Keyboard shortcuts

Press or to navigate between chapters

Press S or / to search in the book

Press ? to show this help

Press Esc to hide this help

Introduction

This is a general overview of the compiler

Grammar

A program is composed of a list of items

Syntax
ProgramItem*

Syntax
Token
    IDENT
    | ALPHANUMERIC
    | FLOAT_LITERAL
    | STRING_LITERAL
    | INTEGER_LITERAL
    | FLOAT_LITERAL

STRING_LITERAL" (
        ~[\ "]
        | \ <any char>
    )* (non-greedy) "

IDENTALPHABETIC ALPHANUMERIC*

ALPHANUMERICALPHABETIC | NUMERIC

ALPHABETIC → [a-z A-Z _]

NUMERIC → [0-9]

INTEGER_LITERALNUMERIC+

FLOAT_LITERALNUMERIC+ . NUMERIC+

Paths

A path is a way of refering to named items.

Syntax
PathPrefix → ( self | super )? ::

PathPathPrefix? IDENT ( :: IDENT )*

Example

mod utils {
    fn sum(a: i32, b: i32) -> i32 {
        a + b
    }
}

fn foo() -> i32 { utils::sum(1, 2) }

let a: i32;
    
fn main() {
    let a: i32 = 1;     // Local variable
    self::a = foo();    // Access the 'a' variable from the module

}

In the example above we have 4 paths

  • Inside sum. Both a and b are paths.
  • utils::sum is a path composed of two segments: utils and sum
  • self::a is a path that refers to “the item a inside the current module”

Items

Syntax
Item
      FunctionDecl
    | ModuleDecl
    | VarDecl
    | StructDecl
    | UseItem

Use Items

use items allow to bring other items into scope.

Syntax
UseItem
    use Type as IDENT ;
    | use Path ( as IDENT )? ;
    | use Path :: * ;

Example

mod utils {
    fn max(a: i32, b: i32) -> i32 {
        if a > b { a } else { b }
    }

    fn abs(a: i32) -> i32 {
        if a > 0 { a } else { a * -1 }
    }
}

use utils::max;
use utils as very_util;

fn main() {
    let a: i32 = max(1, 2);

    let b: i32 = very_util::abs(-3);
}

Modules

A module is a named item that encloses a set items

Syntax
ModuleDecl
      mod IDENT { Item* }
    | extern mod IDENT ;

Example

mod lib {

  mod math {
      fn sum(a: i32, b: i32) -> i32 { a + b }
  }

  mod math_u16 {
    fn sum(a: u16, b: u16) -> u16 { a + b }
  }

  mod person {
      struct Person {
          age: u16,
          name: &char,
      }

      fn is_old(p: &Person) -> bool {
          (*p).age >= 70
      }
  }

}

Structs

Syntax
StructDeclstruct IDENT { Field* }

FieldIDENT : Type

Functions

Syntax
FunctionDecl
      fn IDENT ( ParamList? ) ( -> Type )?
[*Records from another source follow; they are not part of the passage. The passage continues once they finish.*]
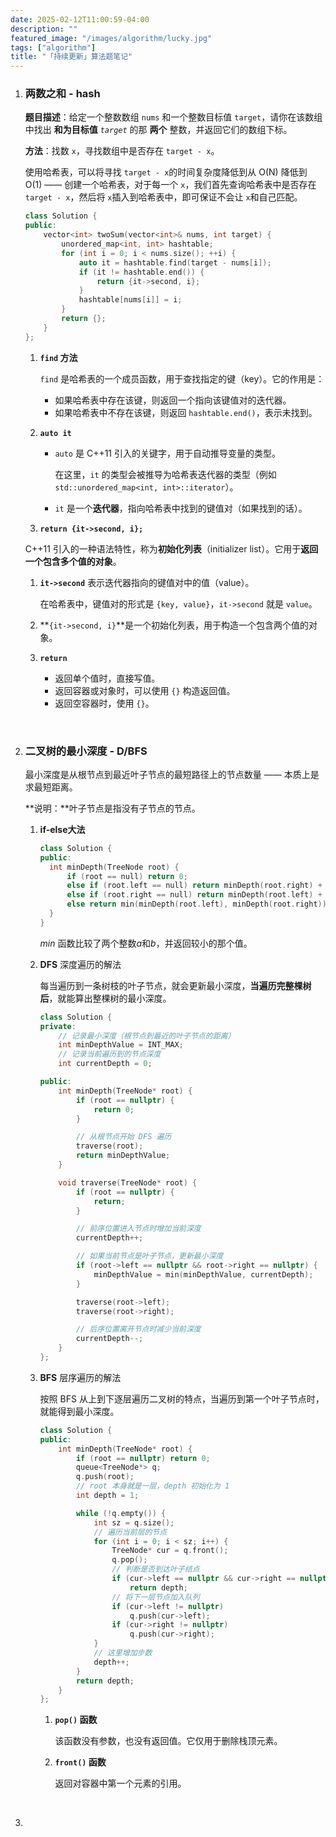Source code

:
 ```yaml
---
date: 2025-02-12T11:00:59-04:00
description: ""
featured_image: "/images/algorithm/lucky.jpg"
tags: ["algorithm"]
title: "「持续更新」算法题笔记"
---
```


1. ### 两数之和 - hash

   **题目描述**：给定一个整数数组 `nums` 和一个整数目标值 `target`，请你在该数组中找出 **和为目标值** *`target`* 的那 **两个** 整数，并返回它们的数组下标。

   **方法**：找数 `x`，寻找数组中是否存在 `target - x`。

   使用哈希表，可以将寻找 `target - x`的时间复杂度降低到从 O(N) 降低到 O(1) —— 创建一个哈希表，对于每一个 `x`，我们首先查询哈希表中是否存在 `target - x`，然后将 `x`插入到哈希表中，即可保证不会让 `x`和自己匹配。

   ```c++
   class Solution {
   public:
       vector<int> twoSum(vector<int>& nums, int target) {
           unordered_map<int, int> hashtable;
           for (int i = 0; i < nums.size(); ++i) {
               auto it = hashtable.find(target - nums[i]);
               if (it != hashtable.end()) {
                   return {it->second, i};
               }
               hashtable[nums[i]] = i;
           }
           return {};
       }
   };
   ```
   
   1. **`find` 方法**
   
      `find` 是哈希表的一个成员函数，用于查找指定的键（key）。它的作用是：
   
      - 如果哈希表中存在该键，则返回一个指向该键值对的迭代器。
      - 如果哈希表中不存在该键，则返回 `hashtable.end()`，表示未找到。
   
   2. **`auto it`**
   
      - `auto` 是 C++11 引入的关键字，用于自动推导变量的类型。
   
        在这里，`it` 的类型会被推导为哈希表迭代器的类型（例如 `std::unordered_map<int, int>::iterator`）。
   
      - `it` 是一个**迭代器**，指向哈希表中找到的键值对（如果找到的话）。
   
      <!--more-->
   
   3.  **`return {it->second, i};`** 
   
      C++11 引入的一种语法特性，称为**初始化列表**（initializer list）。它用于**返回一个包含多个值的对象**。
   
      1. **`it->second`** 表示迭代器指向的键值对中的值（value）。
   
         在哈希表中，键值对的形式是 `{key, value}`，`it->second` 就是 `value`。
   
      2. **`{it->second, i}`**是一个初始化列表，用于构造一个包含两个值的对象。
   
      3. **`return`**
         - 返回单个值时，直接写值。
         - 返回容器或对象时，可以使用 `{}` 构造返回值。
         - 返回空容器时，使用 `{}`。
   
   



&nbsp;

2. ### 二叉树的最小深度 - D/BFS

   最小深度是从根节点到最近叶子节点的最短路径上的节点数量 —— 本质上是求最短距离。

   **说明：**叶子节点是指没有子节点的节点。
   
   1. **if-else大法**
   
      ```c++
      class Solution {
      public:
      	int minDepth(TreeNode root) {
      		if (root == null) return 0;
      		else if (root.left == null) return minDepth(root.right) + 1;
      		else if (root.right == null) return minDepth(root.left) + 1;
      		else return min(minDepth(root.left), minDepth(root.right)) + 1;
      	}
      }
      ```
   
      *min* 函数比较了两个整数*a*和*b*，并返回较小的那个值。
   
   2. **DFS** 深度遍历的解法
   
      每当遍历到一条树枝的叶子节点，就会更新最小深度，**当遍历完整棵树后**，就能算出整棵树的最小深度。
   
      ```c++
      class Solution {
      private:
          // 记录最小深度（根节点到最近的叶子节点的距离）
          int minDepthValue = INT_MAX;
          // 记录当前遍历到的节点深度
          int currentDepth = 0;
      
      public:
          int minDepth(TreeNode* root) {
              if (root == nullptr) {
                  return 0;
              }
      
              // 从根节点开始 DFS 遍历
              traverse(root);
              return minDepthValue;
          }
      
          void traverse(TreeNode* root) {
              if (root == nullptr) {
                  return;
              }
      
              // 前序位置进入节点时增加当前深度
              currentDepth++;
      
              // 如果当前节点是叶子节点，更新最小深度
              if (root->left == nullptr && root->right == nullptr) {
                  minDepthValue = min(minDepthValue, currentDepth);
              }
      
              traverse(root->left);
              traverse(root->right);
      
              // 后序位置离开节点时减少当前深度
              currentDepth--;
          }
      };
      ```
   
   3. **BFS** 层序遍历的解法
   
      按照 BFS 从上到下逐层遍历二叉树的特点，当遍历到第一个叶子节点时，就能得到最小深度。
   
      ```c++
      class Solution {
      public:
          int minDepth(TreeNode* root) {
              if (root == nullptr) return 0;
              queue<TreeNode*> q;
              q.push(root);
              // root 本身就是一层，depth 初始化为 1
              int depth = 1;
      
              while (!q.empty()) {
                  int sz = q.size();
                  // 遍历当前层的节点
                  for (int i = 0; i < sz; i++) {
                      TreeNode* cur = q.front();
                      q.pop();
                      // 判断是否到达叶子结点
                      if (cur->left == nullptr && cur->right == nullptr)
                          return depth;
                      // 将下一层节点加入队列
                      if (cur->left != nullptr)
                          q.push(cur->left);
                      if (cur->right != nullptr)
                          q.push(cur->right);
                  }
                  // 这里增加步数
                  depth++;
              }
              return depth;
          }
      };
      ```
   
      1. **`pop()` 函数**
   
         该函数没有参数，也没有返回值。它仅用于删除栈顶元素。
   
      2. **`front()` 函数**
   
         返回对容器中第一个元素的引用。



&nbsp;

3.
BlockExpr
    | extern fn IDENT ( ParamList? ) ( -> Type )? ;

ParameterIDENT : Type

ParamListParameter ( , Parameter )*

Variables

Syntax
VarDecl
      let ( : Type )? IDENT ( = Expr )? ;
    | const : Type IDENT = Expr ;

Expressions

Expressions are the main syntactical construction of the language. They represent an operation that yields a value.

Syntax
Expr
      BlockExpr
    | ArithmeticExpr
    | LogicalExpr
    | CallExpr
    | IfExpr
    | Path
    | LiteralExpr
    | ReferenceExpr
    | DereferenceExpr
    | FieldAccess
    | ArrayAccess
    | TupleAccess
    | ( Expr )

Block Expressions

Syntax
BlockExpr{ Stmt* Expr? }

A BlockExpr is a block that evaluates to an expression. Like any kind of block, it contains a list of statements, and an optional tail expression.

Literal Expressions

Syntax
LiteralExpr
    INTEGER_LITERAL
    | FLOAT_LITERAL
    | STRING_LITERAL

If Expressions

Syntax
IfExprif Expr BlockExpr else BlockExpr

An if expression evaluates it’s conditional expression. If it’s true, evaluates it’s then block If it’s false, evaluates it’s else block

An if expression -unlike the if statement- MUST have both a then and an else blocks.

Operators

Arithmetic expressions

Syntax
ArithmeticExpr
      Expr [* / %] Expr
    | Expr [+ -] Expr

Logical Expressions

Syntax
LogicalExpr
      Expr && Expr
    | Expr || Expr

(De)Reference expressions

Syntax
ReferenceExpr
      & Expr
    | && Expr

DereferenceExpr* Expr

Access Expressions

Field Access

Syntax
FieldAccessExpr . IDENT

Array Access

Syntax
ArrayAccessExpr [ Expr ]

Tuple Access

Syntax
TupleAccessExpr . INTEGER_LITERAL

Call Expressions

Syntax
CallExprExpr ( Args? )

ArgsExpr ( , Expr )*

Statements

Syntax
StmtItem
      IfStmt
    | WhileStmt
    | BlockStmt
    | Expr ;
    | break
    | continue
    | return

WhileStmtwhile ( Expr ) Stmt

IfStmtif Expr BlockStmt ( else BlockStmt )?

BlockStmt{ Stmt* }

Types

Syntax
Type
      i32 | i16 | i32 | i64
    | u8 | u16 | u32 | u64
    | f32 | f64
    | char
    | bool
    | Path
    | [ Type ; INTEGER_LITERAL ]
    | ( TypeList? )
    | & Type
    | && Type

TypeListType ( , Type )*

Type i32 i16 i32 i64 u8 u16 u32 u64 f32 f64 char bool Path [ Type ; INTEGER_LITERAL ] ( TypeList ) & Type && Type

Example

let a: i32;

struct Person {
    age: u16,
    name: &char,
}

let people: [Person, 12];

Abstract Syntax Tree

The AST is a syntactical representation of a program. It is the output of the parser.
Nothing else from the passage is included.